*** Opening of The data ***

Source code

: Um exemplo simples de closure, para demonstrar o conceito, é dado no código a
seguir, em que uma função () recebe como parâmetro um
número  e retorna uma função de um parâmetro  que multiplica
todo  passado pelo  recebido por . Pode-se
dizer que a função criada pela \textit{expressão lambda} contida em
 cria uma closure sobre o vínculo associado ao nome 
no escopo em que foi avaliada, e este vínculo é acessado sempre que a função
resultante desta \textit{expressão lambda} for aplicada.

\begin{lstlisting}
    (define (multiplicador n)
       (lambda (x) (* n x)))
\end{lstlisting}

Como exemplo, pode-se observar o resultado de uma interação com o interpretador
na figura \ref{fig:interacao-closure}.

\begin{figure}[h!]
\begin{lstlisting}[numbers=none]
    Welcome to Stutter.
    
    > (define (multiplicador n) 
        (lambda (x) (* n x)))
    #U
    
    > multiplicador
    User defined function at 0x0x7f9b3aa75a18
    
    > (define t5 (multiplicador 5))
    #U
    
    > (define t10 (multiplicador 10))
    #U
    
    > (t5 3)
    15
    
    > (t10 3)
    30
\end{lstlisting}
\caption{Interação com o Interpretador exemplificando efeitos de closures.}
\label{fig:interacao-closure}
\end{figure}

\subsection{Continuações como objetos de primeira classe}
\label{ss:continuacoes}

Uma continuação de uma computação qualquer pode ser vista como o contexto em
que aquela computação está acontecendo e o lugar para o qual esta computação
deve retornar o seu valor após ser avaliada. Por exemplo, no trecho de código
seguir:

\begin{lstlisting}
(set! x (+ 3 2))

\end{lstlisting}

*** Close of The data ***

== Problem ==
Scan the entries above for the string "computação", and copy every line where it turns up.

== Expected answer ==
Uma continuação de uma computação qualquer pode ser vista como o contexto em
que aquela computação está acontecendo e o lugar para o qual esta computação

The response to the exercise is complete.